The problem> The whole listing is to be reproduced exactly as given.
------------------------------------------------------------------------
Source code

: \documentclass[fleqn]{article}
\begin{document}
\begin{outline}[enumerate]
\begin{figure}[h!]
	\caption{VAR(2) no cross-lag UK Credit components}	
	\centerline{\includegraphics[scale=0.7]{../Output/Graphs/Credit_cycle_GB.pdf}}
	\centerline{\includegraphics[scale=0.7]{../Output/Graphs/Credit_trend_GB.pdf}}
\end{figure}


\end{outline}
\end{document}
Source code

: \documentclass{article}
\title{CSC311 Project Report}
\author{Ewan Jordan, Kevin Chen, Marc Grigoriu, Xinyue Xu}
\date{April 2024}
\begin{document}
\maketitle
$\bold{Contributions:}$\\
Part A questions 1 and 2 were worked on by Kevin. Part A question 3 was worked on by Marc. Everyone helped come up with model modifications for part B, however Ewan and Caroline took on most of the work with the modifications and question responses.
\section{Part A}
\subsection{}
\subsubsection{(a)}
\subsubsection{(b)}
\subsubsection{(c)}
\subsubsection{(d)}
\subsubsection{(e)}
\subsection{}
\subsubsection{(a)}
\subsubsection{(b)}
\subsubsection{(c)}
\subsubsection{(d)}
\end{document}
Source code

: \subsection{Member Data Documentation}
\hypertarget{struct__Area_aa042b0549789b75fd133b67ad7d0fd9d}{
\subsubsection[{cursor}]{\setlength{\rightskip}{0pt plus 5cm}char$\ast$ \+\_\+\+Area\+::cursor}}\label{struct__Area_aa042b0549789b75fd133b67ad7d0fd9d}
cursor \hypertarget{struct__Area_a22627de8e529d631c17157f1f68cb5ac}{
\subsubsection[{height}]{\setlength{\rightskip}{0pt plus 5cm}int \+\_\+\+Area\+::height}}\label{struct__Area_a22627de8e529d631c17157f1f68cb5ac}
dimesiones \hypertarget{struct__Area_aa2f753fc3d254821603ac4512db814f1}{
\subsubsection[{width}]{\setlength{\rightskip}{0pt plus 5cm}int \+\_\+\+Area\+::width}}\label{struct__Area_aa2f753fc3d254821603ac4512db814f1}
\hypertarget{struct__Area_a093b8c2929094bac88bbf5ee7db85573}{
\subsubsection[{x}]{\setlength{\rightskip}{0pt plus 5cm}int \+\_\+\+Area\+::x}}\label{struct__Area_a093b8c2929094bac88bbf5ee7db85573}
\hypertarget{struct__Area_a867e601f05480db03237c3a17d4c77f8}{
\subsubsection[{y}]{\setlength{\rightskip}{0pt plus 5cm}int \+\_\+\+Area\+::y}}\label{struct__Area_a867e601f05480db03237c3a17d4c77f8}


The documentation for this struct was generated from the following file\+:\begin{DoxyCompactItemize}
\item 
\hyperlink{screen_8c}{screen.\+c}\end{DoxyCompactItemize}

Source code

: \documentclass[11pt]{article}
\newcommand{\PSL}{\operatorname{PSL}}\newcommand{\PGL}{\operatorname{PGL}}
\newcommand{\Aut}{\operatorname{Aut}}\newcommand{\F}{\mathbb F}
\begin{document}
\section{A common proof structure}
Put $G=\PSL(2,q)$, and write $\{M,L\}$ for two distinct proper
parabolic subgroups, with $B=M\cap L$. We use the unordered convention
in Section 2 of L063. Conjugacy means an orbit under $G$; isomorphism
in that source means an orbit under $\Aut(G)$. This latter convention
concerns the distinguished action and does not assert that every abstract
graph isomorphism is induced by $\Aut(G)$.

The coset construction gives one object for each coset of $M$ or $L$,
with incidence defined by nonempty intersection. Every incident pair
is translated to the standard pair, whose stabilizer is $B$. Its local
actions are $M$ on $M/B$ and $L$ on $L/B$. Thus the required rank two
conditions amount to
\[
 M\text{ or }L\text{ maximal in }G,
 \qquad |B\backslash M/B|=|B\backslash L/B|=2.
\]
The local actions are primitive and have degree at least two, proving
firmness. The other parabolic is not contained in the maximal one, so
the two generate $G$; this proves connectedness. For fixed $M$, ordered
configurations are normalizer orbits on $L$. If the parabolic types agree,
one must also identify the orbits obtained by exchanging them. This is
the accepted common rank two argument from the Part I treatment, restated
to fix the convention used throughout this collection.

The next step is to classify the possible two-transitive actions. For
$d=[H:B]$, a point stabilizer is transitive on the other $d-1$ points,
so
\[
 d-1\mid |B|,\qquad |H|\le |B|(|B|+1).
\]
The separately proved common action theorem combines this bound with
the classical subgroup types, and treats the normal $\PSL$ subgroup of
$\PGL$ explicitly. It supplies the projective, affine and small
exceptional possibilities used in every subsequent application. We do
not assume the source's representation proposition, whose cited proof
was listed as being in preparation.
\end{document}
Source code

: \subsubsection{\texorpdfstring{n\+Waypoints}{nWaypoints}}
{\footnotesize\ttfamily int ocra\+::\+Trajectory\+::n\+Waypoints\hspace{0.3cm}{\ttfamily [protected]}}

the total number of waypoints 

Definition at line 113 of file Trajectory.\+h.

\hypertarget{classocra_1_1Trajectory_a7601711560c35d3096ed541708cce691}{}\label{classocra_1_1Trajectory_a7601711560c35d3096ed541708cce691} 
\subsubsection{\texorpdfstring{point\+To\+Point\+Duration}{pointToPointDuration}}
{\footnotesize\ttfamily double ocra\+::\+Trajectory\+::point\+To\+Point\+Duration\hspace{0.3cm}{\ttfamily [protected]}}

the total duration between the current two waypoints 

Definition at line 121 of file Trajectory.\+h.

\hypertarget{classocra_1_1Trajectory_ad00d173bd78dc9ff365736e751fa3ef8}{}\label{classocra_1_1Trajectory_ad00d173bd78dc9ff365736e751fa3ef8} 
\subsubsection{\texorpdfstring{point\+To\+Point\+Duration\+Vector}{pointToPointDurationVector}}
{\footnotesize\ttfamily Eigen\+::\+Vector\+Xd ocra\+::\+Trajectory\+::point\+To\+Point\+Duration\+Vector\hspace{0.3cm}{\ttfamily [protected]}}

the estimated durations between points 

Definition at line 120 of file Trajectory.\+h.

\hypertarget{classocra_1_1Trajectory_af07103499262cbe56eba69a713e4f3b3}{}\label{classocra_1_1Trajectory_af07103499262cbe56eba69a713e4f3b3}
------------------------------------------------------------------------
Reply to the exercise>
Source code

: \documentclass[fleqn]{article}
\begin{document}
\begin{outline}[enumerate]
\begin{figure}[h!]
	\caption{VAR(2) no cross-lag UK Credit components}	
	\centerline{\includegraphics[scale=0.7]{../Output/Graphs/Credit_cycle_GB.pdf}}
	\centerline{\includegraphics[scale=0.7]{../Output/Graphs/Credit_trend_GB.pdf}}
\end{figure}


\end{outline}
\end{document}
Source code

: \documentclass{article}
\title{CSC311 Project Report}
\author{Ewan Jordan, Kevin Chen, Marc Grigoriu, Xinyue Xu}
\date{April 2024}
\begin{document}
\maketitle
$\bold{Contributions:}$\\
Part A questions 1 and 2 were worked on by Kevin. Part A question 3 was worked on by Marc. Everyone helped come up with model modifications for part B, however Ewan and Caroline took on most of the work with the modifications and question responses.
\section{Part A}
\subsection{}
\subsubsection{(a)}
\subsubsection{(b)}
\subsubsection{(c)}
\subsubsection{(d)}
\subsubsection{(e)}
\subsection{}
\subsubsection{(a)}
\subsubsection{(b)}
\subsubsection{(c)}
\subsubsection{(d)}
\end{document}
Source code

: \subsection{Member Data Documentation}
\hypertarget{struct__Area_aa042b0549789b75fd133b67ad7d0fd9d}{
\subsubsection[{cursor}]{\setlength{\rightskip}{0pt plus 5cm}char$\ast$ \+\_\+\+Area\+::cursor}}\label{struct__Area_aa042b0549789b75fd133b67ad7d0fd9d}
cursor \hypertarget{struct__Area_a22627de8e529d631c17157f1f68cb5ac}{
\subsubsection[{height}]{\setlength{\rightskip}{0pt plus 5cm}int \+\_\+\+Area\+::height}}\label{struct__Area_a22627de8e529d631c17157f1f68cb5ac}
dimesiones \hypertarget{struct__Area_aa2f753fc3d254821603ac4512db814f1}{
\subsubsection[{width}]{\setlength{\rightskip}{0pt plus 5cm}int \+\_\+\+Area\+::width}}\label{struct__Area_aa2f753fc3d254821603ac4512db814f1}
\hypertarget{struct__Area_a093b8c2929094bac88bbf5ee7db85573}{
\subsubsection[{x}]{\setlength{\rightskip}{0pt plus 5cm}int \+\_\+\+Area\+::x}}\label{struct__Area_a093b8c2929094bac88bbf5ee7db85573}
\hypertarget{struct__Area_a867e601f05480db03237c3a17d4c77f8}{
\subsubsection[{y}]{\setlength{\rightskip}{0pt plus 5cm}int \+\_\+\+Area\+::y}}\label{struct__Area_a867e601f05480db03237c3a17d4c77f8}


The documentation for this struct was generated from the following file\+:\begin{DoxyCompactItemize}
\item 
\hyperlink{screen_8c}{screen.\+c}\end{DoxyCompactItemize}

Source code

: \documentclass[11pt]{article}
\newcommand{\PSL}{\operatorname{PSL}}\newcommand{\PGL}{\operatorname{PGL}}
\newcommand{\Aut}{\operatorname{Aut}}\newcommand{\F}{\mathbb F}
\begin{document}
\section{A common proof structure}
Put $G=\PSL(2,q)$, and write $\{M,L\}$ for two distinct proper
parabolic subgroups, with $B=M\cap L$. We use the unordered convention
in Section 2 of L063. Conjugacy means an orbit under $G$; isomorphism
in that source means an orbit under $\Aut(G)$. This latter convention
concerns the distinguished action and does not assert that every abstract
graph isomorphism is induced by $\Aut(G)$.

The coset construction gives one object for each coset of $M$ or $L$,
with incidence defined by nonempty intersection. Every incident pair
is translated to the standard pair, whose stabilizer is $B$. Its local
actions are $M$ on $M/B$ and $L$ on $L/B$. Thus the required rank two
conditions amount to
\[
 M\text{ or }L\text{ maximal in }G,
 \qquad |B\backslash M/B|=|B\backslash L/B|=2.
\]
The local actions are primitive and have degree at least two, proving
firmness. The other parabolic is not contained in the maximal one, so
the two generate $G$; this proves connectedness. For fixed $M$, ordered
configurations are normalizer orbits on $L$. If the parabolic types agree,
one must also identify the orbits obtained by exchanging them. This is
the accepted common rank two argument from the Part I treatment, restated
to fix the convention used throughout this collection.

The next step is to classify the possible two-transitive actions. For
$d=[H:B]$, a point stabilizer is transitive on the other $d-1$ points,
so
\[
 d-1\mid |B|,\qquad |H|\le |B|(|B|+1).
\]
The separately proved common action theorem combines this bound with
the classical subgroup types, and treats the normal $\PSL$ subgroup of
$\PGL$ explicitly. It supplies the projective, affine and small
exceptional possibilities used in every subsequent application. We do
not assume the source's representation proposition, whose cited proof
was listed as being in preparation.
\end{document}
Source code

: \subsubsection{\texorpdfstring{n\+Waypoints}{nWaypoints}}
{\footnotesize\ttfamily int ocra\+::\+Trajectory\+::n\+Waypoints\hspace{0.3cm}{\ttfamily [protected]}}

the total number of waypoints 

Definition at line 113 of file Trajectory.\+h.

\hypertarget{classocra_1_1Trajectory_a7601711560c35d3096ed541708cce691}{}\label{classocra_1_1Trajectory_a7601711560c35d3096ed541708cce691} 
\subsubsection{\texorpdfstring{point\+To\+Point\+Duration}{pointToPointDuration}}
{\footnotesize\ttfamily double ocra\+::\+Trajectory\+::point\+To\+Point\+Duration\hspace{0.3cm}{\ttfamily [protected]}}

the total duration between the current two waypoints 

Definition at line 121 of file Trajectory.\+h.

\hypertarget{classocra_1_1Trajectory_ad00d173bd78dc9ff365736e751fa3ef8}{}\label{classocra_1_1Trajectory_ad00d173bd78dc9ff365736e751fa3ef8} 
\subsubsection{\texorpdfstring{point\+To\+Point\+Duration\+Vector}{pointToPointDurationVector}}
{\footnotesize\ttfamily Eigen\+::\+Vector\+Xd ocra\+::\+Trajectory\+::point\+To\+Point\+Duration\+Vector\hspace{0.3cm}{\ttfamily [protected]}}

the estimated durations between points 

Definition at line 120 of file Trajectory.\+h.

\hypertarget{classocra_1_1Trajectory_af07103499262cbe56eba69a713e4f3b3}{}\label{classocra_1_1Trajectory_af07103499262cbe56eba69a713e4f3b3}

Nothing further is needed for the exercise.